I figured as much, but it was worth a try. Which touches on the earlier discussion of the null routing of /32s advertised by a special AS (as a means of black-holing DDOS traffic). It seems to me that a more immediately germane matter regarding BGP route propagation is prevention of hijacking of critical routes.
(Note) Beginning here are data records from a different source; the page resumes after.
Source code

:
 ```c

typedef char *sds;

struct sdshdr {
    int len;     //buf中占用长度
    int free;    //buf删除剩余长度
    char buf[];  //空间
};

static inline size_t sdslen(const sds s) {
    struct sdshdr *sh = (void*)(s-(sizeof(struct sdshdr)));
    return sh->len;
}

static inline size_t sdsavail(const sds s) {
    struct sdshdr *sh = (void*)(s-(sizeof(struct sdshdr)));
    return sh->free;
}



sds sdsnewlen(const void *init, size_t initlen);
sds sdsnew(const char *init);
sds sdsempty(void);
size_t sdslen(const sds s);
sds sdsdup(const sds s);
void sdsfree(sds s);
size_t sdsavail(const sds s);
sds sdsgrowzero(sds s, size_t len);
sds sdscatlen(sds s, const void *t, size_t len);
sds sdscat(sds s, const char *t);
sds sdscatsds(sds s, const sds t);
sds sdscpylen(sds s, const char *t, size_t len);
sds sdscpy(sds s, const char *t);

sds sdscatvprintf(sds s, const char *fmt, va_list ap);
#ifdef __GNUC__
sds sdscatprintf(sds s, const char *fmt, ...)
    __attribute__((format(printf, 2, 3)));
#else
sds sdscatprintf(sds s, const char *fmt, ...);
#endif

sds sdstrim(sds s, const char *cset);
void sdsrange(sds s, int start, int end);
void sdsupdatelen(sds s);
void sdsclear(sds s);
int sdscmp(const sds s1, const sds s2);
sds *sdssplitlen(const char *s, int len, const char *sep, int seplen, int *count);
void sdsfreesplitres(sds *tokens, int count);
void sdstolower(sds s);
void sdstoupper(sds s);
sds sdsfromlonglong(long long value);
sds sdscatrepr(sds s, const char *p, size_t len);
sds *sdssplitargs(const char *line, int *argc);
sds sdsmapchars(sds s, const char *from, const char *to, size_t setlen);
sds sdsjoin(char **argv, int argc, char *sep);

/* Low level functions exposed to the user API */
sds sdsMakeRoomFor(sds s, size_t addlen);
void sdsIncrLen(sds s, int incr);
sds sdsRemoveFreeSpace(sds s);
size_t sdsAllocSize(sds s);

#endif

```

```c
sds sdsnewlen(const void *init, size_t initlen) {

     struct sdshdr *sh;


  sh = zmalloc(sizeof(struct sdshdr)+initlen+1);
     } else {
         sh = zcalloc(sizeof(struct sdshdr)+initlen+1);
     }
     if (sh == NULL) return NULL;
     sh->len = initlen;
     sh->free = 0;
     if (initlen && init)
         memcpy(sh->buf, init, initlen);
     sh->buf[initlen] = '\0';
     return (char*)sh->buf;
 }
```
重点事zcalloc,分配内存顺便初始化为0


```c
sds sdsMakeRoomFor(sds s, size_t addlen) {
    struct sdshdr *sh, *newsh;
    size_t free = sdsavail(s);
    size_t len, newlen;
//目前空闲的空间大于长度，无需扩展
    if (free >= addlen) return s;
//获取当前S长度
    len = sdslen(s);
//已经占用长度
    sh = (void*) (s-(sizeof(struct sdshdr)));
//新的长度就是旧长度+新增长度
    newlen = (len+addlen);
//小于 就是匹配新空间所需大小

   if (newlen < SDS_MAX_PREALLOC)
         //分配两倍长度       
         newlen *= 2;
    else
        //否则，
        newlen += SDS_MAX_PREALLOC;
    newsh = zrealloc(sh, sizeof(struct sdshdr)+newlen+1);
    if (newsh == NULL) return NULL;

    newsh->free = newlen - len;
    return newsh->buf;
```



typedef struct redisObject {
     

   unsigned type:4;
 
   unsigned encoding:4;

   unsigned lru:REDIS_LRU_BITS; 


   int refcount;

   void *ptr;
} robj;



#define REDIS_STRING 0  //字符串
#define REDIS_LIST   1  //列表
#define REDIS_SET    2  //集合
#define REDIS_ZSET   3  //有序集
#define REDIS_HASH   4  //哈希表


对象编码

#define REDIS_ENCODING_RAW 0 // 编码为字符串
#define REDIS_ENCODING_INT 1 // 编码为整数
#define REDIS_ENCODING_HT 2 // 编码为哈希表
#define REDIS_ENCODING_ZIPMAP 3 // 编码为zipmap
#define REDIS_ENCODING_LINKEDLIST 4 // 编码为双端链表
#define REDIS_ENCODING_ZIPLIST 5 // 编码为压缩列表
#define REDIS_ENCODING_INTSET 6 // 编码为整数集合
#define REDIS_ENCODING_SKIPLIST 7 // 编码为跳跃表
Perhaps certain ASes that are considered "high priority", like Google, YouTube, Yahoo, MS (at least their update servers), can be trusted to propagate routes that are not aggregated/filtered, so as to give them control over their reachability and immunity to longer-prefix hijacking (especially problematic with things like MS update sites).
-----Original Message----- From: Simon Lockhart [mailto:simon@slimey.org] Sent: Sunday, February 24, 2008 2:07 PM To: Tomas L. Byrnes Cc: Michael Smith; neil.fenemor@fx.net.nz; will@harg.net; nanog@merit.edu Subject: Re: YouTube IP Hijacking
On Sun Feb 24, 2008 at 01:49:00PM -0800, Tomas L. Byrnes wrote:
Which means that, by advertising routes more specific than the ones they are poisoning, it may well be possible to restore universal connectivity to YouTube.
Well, if you can get them in there.... Youtube tried that, to restore service to the rest of the world, and the announcements didn't propogate.